**Work request**
Your answer must be a word-for-word copy of the data.

**Exercise material**

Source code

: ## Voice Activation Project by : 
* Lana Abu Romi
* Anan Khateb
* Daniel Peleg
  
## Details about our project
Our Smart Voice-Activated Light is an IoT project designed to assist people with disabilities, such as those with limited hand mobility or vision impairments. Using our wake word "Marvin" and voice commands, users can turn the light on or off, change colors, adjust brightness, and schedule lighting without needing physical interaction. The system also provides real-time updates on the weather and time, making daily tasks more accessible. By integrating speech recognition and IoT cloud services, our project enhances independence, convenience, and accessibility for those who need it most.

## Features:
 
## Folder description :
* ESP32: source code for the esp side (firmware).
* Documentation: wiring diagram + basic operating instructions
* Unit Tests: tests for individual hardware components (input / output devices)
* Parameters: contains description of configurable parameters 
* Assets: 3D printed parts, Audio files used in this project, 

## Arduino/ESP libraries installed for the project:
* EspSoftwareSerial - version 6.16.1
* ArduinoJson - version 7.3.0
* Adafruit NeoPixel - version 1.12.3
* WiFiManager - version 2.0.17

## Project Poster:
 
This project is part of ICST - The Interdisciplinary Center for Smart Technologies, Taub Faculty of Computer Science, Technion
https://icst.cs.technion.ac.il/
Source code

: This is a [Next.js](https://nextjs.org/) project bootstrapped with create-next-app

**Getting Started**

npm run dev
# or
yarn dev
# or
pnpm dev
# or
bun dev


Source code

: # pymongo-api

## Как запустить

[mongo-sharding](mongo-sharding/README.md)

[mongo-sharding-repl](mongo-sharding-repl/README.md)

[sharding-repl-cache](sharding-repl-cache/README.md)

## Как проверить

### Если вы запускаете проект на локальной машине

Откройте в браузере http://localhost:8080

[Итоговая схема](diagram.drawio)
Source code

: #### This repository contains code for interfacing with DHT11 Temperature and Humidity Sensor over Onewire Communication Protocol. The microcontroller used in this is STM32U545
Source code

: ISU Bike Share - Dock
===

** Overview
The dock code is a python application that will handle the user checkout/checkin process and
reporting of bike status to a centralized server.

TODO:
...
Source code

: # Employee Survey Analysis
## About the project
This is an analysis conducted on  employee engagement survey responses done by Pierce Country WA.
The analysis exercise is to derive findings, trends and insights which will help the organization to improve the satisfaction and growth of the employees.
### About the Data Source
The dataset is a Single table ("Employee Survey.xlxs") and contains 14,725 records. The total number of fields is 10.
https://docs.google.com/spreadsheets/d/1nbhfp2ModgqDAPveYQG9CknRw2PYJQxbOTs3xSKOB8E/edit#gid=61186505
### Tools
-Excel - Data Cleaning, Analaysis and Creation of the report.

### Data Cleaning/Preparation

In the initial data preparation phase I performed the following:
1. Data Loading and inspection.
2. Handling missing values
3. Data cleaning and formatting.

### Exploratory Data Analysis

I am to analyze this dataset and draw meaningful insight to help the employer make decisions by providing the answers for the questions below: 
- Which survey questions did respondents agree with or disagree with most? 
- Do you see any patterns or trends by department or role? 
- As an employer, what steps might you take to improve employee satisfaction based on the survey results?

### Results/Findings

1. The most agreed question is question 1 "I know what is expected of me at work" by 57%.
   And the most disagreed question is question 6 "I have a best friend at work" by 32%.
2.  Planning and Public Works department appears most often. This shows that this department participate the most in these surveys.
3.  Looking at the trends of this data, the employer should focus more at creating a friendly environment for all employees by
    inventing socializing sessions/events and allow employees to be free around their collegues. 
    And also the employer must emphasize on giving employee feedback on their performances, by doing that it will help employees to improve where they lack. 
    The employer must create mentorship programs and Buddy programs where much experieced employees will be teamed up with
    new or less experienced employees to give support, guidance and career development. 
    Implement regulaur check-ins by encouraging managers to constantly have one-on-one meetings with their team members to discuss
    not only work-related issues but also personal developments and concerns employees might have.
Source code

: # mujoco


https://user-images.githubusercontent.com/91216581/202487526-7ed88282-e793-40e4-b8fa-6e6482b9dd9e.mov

**Result of the exercise**
Source code

: ## Voice Activation Project by : 
* Lana Abu Romi
* Anan Khateb
* Daniel Peleg
  
## Details about our project
Our Smart Voice-Activated Light is an IoT project designed to assist people with disabilities, such as those with limited hand mobility or vision impairments. Using our wake word "Marvin" and voice commands, users can turn the light on or off, change colors, adjust brightness, and schedule lighting without needing physical interaction. The system also provides real-time updates on the weather and time, making daily tasks more accessible. By integrating speech recognition and IoT cloud services, our project enhances independence, convenience, and accessibility for those who need it most.

## Features:
 
## Folder description :
* ESP32: source code for the esp side (firmware).
* Documentation: wiring diagram + basic operating instructions
* Unit Tests: tests for individual hardware components (input / output devices)
* Parameters: contains description of configurable parameters 
* Assets: 3D printed parts, Audio files used in this project, 

## Arduino/ESP libraries installed for the project:
* EspSoftwareSerial - version 6.16.1
* ArduinoJson - version 7.3.0
* Adafruit NeoPixel - version 1.12.3
* WiFiManager - version 2.0.17

## Project Poster:
 
This project is part of ICST - The Interdisciplinary Center for Smart Technologies, Taub Faculty of Computer Science, Technion
https://icst.cs.technion.ac.il/
Source code

: This is a [Next.js](https://nextjs.org/) project bootstrapped with create-next-app

**Getting Started**

npm run dev
# or
yarn dev
# or
pnpm dev
# or
bun dev


Source code

: # pymongo-api

## Как запустить

[mongo-sharding](mongo-sharding/README.md)

[mongo-sharding-repl](mongo-sharding-repl/README.md)

[sharding-repl-cache](sharding-repl-cache/README.md)

## Как проверить

### Если вы запускаете проект на локальной машине

Откройте в браузере http://localhost:8080

[Итоговая схема](diagram.drawio)
Source code

: #### This repository contains code for interfacing with DHT11 Temperature and Humidity Sensor over Onewire Communication Protocol. The microcontroller used in this is STM32U545
Source code

: ISU Bike Share - Dock
===

** Overview
The dock code is a python application that will handle the user checkout/checkin process and
reporting of bike status to a centralized server.

TODO:
...
Source code

: # Employee Survey Analysis
## About the project
This is an analysis conducted on  employee engagement survey responses done by Pierce Country WA.
The analysis exercise is to derive findings, trends and insights which will help the organization to improve the satisfaction and growth of the employees.
### About the Data Source
The dataset is a Single table ("Employee Survey.xlxs") and contains 14,725 records. The total number of fields is 10.
https://docs.google.com/spreadsheets/d/1nbhfp2ModgqDAPveYQG9CknRw2PYJQxbOTs3xSKOB8E/edit#gid=61186505
### Tools
-Excel - Data Cleaning, Analaysis and Creation of the report.

### Data Cleaning/Preparation

In the initial data preparation phase I performed the following:
1. Data Loading and inspection.
2. Handling missing values
3. Data cleaning and formatting.

### Exploratory Data Analysis

I am to analyze this dataset and draw meaningful insight to help the employer make decisions by providing the answers for the questions below: 
- Which survey questions did respondents agree with or disagree with most? 
- Do you see any patterns or trends by department or role? 
- As an employer, what steps might you take to improve employee satisfaction based on the survey results?

### Results/Findings

1. The most agreed question is question 1 "I know what is expected of me at work" by 57%.
   And the most disagreed question is question 6 "I have a best friend at work" by 32%.
2.  Planning and Public Works department appears most often. This shows that this department participate the most in these surveys.
3.  Looking at the trends of this data, the employer should focus more at creating a friendly environment for all employees by
    inventing socializing sessions/events and allow employees to be free around their collegues. 
    And also the employer must emphasize on giving employee feedback on their performances, by doing that it will help employees to improve where they lack. 
    The employer must create mentorship programs and Buddy programs where much experieced employees will be teamed up with
    new or less experienced employees to give support, guidance and career development. 
    Implement regulaur check-ins by encouraging managers to constantly have one-on-one meetings with their team members to discuss
    not only work-related issues but also personal developments and concerns employees might have.
Source code

: # mujoco


https://user-images.githubusercontent.com/91216581/202487526-7ed88282-e793-40e4-b8fa-6e6482b9dd9e.mov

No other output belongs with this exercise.